- Born: 4 January 1941 Mau, United Provinces, British India
- Died: 6 August 1999 (aged 58) New Delhi, India

= Kalpnath Rai =

Indian politician (1941–1999)

Kalpnath Rai (4 January 1941 – 6 August 1999) was an Indian politician. He served as a member of the Rajya Sabha between 1974-80, 1980-86, and 1986-92, as well as being elected on four term occasions to the Lok Sabha from the Ghosi constituency in the state of Uttar Pradesh. 1989-1991-1996-1998. He was a minister in various national Congress (I) governments.
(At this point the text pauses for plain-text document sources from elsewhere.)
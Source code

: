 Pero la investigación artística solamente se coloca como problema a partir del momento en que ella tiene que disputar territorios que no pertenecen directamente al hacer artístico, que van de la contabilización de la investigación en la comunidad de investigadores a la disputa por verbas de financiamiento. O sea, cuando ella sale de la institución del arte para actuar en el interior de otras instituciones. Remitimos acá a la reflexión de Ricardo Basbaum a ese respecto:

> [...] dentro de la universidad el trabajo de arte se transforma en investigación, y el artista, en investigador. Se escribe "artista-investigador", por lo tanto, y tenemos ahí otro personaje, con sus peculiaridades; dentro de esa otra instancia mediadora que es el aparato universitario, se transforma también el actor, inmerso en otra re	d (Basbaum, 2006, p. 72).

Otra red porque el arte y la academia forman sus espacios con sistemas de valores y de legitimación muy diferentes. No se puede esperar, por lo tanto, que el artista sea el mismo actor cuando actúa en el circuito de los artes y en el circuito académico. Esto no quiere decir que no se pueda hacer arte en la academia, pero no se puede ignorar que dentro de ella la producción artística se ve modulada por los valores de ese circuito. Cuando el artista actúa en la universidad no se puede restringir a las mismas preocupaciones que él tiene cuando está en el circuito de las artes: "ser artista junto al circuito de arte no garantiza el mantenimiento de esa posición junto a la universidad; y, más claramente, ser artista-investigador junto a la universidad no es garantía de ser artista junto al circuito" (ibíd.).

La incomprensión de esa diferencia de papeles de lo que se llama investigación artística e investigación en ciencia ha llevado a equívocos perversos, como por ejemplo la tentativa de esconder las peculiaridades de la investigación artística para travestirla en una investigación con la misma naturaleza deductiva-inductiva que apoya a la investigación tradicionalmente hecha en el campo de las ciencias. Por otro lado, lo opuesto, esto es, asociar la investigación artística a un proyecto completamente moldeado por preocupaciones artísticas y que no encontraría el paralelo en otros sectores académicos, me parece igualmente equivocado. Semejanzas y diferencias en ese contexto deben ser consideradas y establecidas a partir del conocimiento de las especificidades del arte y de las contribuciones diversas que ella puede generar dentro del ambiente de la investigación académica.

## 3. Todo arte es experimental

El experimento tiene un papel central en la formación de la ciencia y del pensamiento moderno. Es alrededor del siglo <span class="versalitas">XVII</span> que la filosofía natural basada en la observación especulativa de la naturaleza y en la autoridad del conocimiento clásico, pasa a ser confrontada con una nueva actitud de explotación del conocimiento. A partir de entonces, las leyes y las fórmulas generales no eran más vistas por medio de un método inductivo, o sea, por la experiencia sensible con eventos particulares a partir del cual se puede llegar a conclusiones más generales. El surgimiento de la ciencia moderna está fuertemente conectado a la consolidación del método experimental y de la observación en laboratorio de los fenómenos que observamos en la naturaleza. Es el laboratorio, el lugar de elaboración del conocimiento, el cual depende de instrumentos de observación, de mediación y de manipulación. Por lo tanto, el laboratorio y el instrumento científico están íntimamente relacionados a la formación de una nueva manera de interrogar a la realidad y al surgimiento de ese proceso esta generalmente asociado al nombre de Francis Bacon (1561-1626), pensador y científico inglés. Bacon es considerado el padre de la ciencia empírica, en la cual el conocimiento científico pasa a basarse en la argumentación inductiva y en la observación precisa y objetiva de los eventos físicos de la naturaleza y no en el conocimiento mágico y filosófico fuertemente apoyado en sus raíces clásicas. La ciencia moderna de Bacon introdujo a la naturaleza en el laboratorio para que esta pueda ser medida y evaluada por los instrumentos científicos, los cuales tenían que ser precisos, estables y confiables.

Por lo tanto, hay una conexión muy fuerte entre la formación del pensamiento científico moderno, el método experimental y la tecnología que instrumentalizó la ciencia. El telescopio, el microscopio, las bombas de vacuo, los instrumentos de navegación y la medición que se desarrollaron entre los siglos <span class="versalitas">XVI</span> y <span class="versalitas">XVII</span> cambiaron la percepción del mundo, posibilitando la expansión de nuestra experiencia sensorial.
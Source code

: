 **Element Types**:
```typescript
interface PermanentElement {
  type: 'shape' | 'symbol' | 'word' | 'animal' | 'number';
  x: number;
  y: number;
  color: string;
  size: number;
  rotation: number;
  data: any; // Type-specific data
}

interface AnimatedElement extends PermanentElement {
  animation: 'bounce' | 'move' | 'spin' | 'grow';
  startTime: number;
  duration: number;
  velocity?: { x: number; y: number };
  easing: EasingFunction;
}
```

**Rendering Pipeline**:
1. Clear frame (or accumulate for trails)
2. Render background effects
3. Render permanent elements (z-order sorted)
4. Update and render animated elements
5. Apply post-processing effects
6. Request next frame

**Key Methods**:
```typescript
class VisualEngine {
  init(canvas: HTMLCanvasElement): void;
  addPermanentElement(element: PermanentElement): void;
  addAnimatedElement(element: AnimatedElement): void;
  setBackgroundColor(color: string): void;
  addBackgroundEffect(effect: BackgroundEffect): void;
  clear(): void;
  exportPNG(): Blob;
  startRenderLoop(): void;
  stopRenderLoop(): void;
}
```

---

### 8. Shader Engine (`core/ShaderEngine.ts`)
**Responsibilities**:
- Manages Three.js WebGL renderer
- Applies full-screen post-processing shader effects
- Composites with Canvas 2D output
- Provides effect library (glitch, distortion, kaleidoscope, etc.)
Rai is credited with giving Mau the status of a district during his tenure as an MP from Ghosi.

== Early life ==
Rai was born in a Bhumihar family and educated at Gorakhpur University in Uttar Pradesh. He had MA degrees in English and Sociology, as well as a LL.B. degree. He practised as an advocate in the Allahabad High Court.

== Political career ==
- 1963-66 General-Secretary, Samajvadi Yuvjan Sabha, Uttar Pradesh
- 1967-69 Executive Member, Samyukta Socialist Party (S.S.P.)
- 1969-70 Chairman, National Central Commission, S.S.P.
- 1974-76 Member, Executive Committee, Congress Parliamentary Party (Indira) [C.P.P.(I)]
- 1974-78 Member, Rajya Sabha
- 1978-79 General-Secretary, C.P.P. (I) Member, All India Congress Committee (Indira) [A.I.C.C.(I)]
- June 1980- Joint-Secretary, A.I.C.C. (I)
- 1980-81 General-Secretary, A.I.C.C. (I)
- 1980 Member, Rajya Sabha (2nd term)
- 1982-83 Union Deputy Minister, Parliamentary Affairs; and Industry
- 1982-84 Union Minister of State, Parliamentary Affairs
- 1986 Member, Rajya Sabha (3rd term)
- 1988-89 Union Minister of State, Power
- 1989 Elected to 9th Lok Sabha
- Jan. 1990- Member, Committee on Subordinate Legislation
- Aug. 1990 1990-91 Member, Committee on Public Undertakings Member, Consultative Committee, Ministry of Energy
- 1991 Re-elected to 10th Lok Sabha (2nd term)
- 1991-92 Union Minister of State, Power and Non- Conventional Energy Sources (Independent Charge)
- 1992-93 Union Minister of State, Power (Independent Charge)
- 1993-94 Union Minister of State, Food (Independent Charge)
- 1996 Re-elected to 11th Lok Sabha (3rd term)
- 1996-97 Member, Committee on Science and Technology, Environment and Forests
- 1998 Re-elected to 12th Lok Sabha (4th term)
- 1998-99 Member, Committee on Commerce and its Sub-Committee on Textiles Member, Consultative Committee, Ministry of Finance

== Death ==

Rai died in Ram Manohar Hospital on 6 August 1999, aged 58, from a heart attack. He was survived by his wife, a son and five daughters.A conspiracy prevailed that he was poisoned but this conspiracy lacked evidence, so theory was rejected.